The data:
..........
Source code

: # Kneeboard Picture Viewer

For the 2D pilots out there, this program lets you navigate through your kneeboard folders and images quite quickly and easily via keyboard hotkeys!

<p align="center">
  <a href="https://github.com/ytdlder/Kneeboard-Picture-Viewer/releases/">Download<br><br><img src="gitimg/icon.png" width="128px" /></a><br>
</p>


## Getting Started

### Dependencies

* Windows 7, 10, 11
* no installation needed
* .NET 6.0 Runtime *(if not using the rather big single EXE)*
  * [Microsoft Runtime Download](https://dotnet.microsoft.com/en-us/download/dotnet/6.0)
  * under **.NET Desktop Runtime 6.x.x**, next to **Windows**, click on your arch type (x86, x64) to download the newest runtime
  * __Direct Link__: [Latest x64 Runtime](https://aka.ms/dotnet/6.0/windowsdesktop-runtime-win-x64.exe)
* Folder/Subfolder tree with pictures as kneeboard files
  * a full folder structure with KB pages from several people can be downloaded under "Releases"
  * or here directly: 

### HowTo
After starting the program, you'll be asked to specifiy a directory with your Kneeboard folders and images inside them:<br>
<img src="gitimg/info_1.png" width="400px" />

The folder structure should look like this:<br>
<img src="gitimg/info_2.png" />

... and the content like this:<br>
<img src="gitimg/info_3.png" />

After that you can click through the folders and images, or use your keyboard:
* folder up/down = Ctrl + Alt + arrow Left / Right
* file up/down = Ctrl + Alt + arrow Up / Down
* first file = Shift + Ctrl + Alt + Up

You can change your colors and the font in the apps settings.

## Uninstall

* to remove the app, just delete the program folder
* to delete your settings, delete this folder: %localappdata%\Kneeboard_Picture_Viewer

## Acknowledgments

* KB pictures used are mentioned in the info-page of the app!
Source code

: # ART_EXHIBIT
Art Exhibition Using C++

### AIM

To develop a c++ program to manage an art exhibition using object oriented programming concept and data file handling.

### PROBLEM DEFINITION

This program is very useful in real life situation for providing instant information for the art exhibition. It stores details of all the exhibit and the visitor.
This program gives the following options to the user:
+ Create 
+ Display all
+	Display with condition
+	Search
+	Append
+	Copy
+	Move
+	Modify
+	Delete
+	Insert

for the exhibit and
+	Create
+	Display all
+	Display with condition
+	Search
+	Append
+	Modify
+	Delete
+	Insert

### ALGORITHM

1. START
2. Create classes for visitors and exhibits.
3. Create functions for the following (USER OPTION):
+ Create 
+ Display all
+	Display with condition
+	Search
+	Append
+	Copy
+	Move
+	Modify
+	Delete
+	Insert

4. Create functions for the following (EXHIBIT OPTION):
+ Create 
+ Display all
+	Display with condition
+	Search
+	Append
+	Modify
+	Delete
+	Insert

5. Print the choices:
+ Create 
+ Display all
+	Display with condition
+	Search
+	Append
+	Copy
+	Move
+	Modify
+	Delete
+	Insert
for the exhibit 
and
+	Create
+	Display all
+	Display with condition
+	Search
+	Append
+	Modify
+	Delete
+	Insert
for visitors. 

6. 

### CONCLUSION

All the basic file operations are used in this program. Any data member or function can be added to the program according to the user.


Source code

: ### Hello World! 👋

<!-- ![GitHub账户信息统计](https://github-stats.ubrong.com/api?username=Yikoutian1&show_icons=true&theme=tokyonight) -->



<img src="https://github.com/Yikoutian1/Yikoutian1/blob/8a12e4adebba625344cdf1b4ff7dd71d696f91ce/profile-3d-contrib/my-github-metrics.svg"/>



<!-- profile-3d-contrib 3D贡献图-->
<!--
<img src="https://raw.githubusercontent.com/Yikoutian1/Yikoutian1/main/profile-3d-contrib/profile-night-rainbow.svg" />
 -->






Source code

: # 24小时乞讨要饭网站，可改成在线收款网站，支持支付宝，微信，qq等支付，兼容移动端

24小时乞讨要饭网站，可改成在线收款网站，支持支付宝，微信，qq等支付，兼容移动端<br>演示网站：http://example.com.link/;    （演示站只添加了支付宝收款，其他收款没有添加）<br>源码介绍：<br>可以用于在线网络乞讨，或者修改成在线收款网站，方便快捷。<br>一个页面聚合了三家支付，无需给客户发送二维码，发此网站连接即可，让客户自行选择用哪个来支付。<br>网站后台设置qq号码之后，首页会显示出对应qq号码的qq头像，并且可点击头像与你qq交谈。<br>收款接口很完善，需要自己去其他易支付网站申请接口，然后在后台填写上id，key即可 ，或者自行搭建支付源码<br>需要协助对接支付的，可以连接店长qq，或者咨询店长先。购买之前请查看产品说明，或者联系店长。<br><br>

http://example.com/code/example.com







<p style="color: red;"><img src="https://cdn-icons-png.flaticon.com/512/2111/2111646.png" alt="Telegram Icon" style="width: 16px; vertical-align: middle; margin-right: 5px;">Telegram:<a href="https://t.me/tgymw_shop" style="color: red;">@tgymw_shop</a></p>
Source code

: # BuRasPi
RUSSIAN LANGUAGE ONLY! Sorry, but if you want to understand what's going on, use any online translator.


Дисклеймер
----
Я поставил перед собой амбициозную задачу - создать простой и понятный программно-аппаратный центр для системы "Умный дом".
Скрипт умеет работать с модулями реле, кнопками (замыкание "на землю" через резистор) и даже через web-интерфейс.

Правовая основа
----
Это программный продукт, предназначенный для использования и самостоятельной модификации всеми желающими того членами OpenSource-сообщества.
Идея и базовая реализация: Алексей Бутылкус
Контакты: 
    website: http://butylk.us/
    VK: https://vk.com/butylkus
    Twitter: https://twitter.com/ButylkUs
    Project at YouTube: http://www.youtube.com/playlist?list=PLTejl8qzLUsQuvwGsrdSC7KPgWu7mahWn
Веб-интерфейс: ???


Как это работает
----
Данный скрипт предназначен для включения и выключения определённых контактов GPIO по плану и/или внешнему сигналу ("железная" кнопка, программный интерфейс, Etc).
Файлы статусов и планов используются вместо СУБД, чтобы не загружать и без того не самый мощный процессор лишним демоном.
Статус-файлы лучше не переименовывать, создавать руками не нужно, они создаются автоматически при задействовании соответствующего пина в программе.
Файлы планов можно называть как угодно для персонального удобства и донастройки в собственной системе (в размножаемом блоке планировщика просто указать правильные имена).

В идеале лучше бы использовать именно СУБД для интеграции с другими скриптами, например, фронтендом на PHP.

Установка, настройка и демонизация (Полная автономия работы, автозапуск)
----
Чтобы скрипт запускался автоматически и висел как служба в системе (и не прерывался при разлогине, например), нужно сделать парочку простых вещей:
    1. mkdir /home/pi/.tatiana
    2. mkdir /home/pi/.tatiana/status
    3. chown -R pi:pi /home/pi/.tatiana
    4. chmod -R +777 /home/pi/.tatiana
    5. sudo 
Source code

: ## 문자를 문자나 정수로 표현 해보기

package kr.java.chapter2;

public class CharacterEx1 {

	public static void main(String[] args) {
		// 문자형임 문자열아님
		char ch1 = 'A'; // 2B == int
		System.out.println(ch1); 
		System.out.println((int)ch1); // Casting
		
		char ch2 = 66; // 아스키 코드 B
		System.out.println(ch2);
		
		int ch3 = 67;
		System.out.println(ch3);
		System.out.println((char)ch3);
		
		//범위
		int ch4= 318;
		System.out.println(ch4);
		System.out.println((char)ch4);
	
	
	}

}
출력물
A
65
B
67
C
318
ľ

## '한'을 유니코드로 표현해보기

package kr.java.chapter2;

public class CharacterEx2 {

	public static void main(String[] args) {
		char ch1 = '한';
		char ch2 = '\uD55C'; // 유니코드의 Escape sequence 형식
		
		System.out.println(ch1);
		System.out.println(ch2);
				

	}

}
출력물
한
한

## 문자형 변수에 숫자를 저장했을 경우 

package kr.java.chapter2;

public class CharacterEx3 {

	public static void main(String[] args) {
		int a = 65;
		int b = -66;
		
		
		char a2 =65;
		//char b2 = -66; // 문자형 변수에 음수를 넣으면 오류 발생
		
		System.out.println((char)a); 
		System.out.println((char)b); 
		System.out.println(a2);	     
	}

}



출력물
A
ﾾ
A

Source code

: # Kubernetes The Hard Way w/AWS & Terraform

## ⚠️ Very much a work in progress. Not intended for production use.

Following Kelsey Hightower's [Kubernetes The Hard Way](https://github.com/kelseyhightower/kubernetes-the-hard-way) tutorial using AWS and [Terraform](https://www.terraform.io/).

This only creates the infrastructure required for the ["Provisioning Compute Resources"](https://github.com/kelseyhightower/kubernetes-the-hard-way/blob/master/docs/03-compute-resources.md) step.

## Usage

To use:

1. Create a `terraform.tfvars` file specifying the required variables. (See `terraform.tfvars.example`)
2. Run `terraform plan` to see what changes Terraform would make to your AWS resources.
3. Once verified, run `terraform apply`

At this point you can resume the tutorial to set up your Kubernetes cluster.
..........
Work instructions:
Please transcribe exactly the lines above from the line that has "4. chmod -R +777 /home/pi/.tatiana" up to and including the line that has "public class CharacterEx3"; no other line belongs in the answer.

Solved exercise:
    4. chmod -R +777 /home/pi/.tatiana
    5. sudo 
Source code

: ## 문자를 문자나 정수로 표현 해보기

package kr.java.chapter2;

public class CharacterEx1 {

	public static void main(String[] args) {
		// 문자형임 문자열아님
		char ch1 = 'A'; // 2B == int
		System.out.println(ch1); 
		System.out.println((int)ch1); // Casting
		
		char ch2 = 66; // 아스키 코드 B
		System.out.println(ch2);
		
		int ch3 = 67;
		System.out.println(ch3);
		System.out.println((char)ch3);
		
		//범위
		int ch4= 318;
		System.out.println(ch4);
		System.out.println((char)ch4);
	
	
	}

}
출력물
A
65
B
67
C
318
ľ

## '한'을 유니코드로 표현해보기

package kr.java.chapter2;

public class CharacterEx2 {

	public static void main(String[] args) {
		char ch1 = '한';
		char ch2 = '\uD55C'; // 유니코드의 Escape sequence 형식
		
		System.out.println(ch1);
		System.out.println(ch2);
				

	}

}
출력물
한
한

## 문자형 변수에 숫자를 저장했을 경우 

package kr.java.chapter2;

public class CharacterEx3 {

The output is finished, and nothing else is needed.